* EXERCISE: Look through the entries below and show every line containing the word "configure".
:: RECORD SET ::
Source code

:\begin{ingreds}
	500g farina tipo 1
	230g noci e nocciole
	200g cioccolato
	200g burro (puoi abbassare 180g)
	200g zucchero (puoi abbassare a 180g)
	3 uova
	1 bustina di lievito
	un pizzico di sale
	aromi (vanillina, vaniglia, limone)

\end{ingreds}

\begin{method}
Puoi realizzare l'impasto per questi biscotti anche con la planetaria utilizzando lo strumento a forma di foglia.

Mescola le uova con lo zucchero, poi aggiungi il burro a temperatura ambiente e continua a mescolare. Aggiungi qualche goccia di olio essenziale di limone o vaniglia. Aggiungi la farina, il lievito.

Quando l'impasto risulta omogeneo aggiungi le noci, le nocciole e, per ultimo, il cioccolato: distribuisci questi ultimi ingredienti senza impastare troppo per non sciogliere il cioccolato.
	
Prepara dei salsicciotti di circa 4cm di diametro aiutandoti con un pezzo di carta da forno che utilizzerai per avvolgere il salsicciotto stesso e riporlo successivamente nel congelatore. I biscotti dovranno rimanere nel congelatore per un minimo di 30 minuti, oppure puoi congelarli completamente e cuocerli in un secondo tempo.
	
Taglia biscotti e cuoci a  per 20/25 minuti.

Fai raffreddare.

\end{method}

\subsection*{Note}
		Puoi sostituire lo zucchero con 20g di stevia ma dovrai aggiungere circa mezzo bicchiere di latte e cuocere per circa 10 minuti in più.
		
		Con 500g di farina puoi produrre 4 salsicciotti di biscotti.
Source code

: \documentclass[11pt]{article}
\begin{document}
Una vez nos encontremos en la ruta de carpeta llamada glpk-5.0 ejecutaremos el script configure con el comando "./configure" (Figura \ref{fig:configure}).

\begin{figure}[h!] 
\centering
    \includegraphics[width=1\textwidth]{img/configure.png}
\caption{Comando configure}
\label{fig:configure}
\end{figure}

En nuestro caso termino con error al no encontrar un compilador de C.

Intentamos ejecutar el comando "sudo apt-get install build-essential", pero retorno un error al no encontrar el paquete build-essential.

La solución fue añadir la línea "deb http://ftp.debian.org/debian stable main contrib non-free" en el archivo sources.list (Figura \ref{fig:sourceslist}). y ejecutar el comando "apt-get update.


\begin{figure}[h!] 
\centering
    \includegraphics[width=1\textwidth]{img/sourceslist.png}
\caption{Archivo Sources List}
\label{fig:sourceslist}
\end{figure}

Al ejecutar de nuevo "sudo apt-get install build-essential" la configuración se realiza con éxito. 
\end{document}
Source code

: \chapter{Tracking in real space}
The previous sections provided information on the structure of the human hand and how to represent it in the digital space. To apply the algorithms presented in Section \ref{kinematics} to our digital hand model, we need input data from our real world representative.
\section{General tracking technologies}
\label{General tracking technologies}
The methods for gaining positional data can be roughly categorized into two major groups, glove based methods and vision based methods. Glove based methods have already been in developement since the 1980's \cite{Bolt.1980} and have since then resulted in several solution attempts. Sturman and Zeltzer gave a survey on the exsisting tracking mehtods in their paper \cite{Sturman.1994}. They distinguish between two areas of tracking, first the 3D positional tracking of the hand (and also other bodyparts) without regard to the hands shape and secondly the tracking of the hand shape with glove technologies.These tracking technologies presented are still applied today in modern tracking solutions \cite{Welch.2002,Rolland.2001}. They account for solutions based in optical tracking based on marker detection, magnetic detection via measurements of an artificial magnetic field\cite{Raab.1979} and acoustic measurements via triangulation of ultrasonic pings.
:::
* SOLUTION FOR THIS EXERCISE:
Una vez nos encontremos en la ruta de carpeta llamada glpk-5.0 ejecutaremos el script configure con el comando "./configure" (Figura \ref{fig:configure}).
    \includegraphics[width=1\textwidth]{img/configure.png}
\caption{Comando configure}
\label{fig:configure}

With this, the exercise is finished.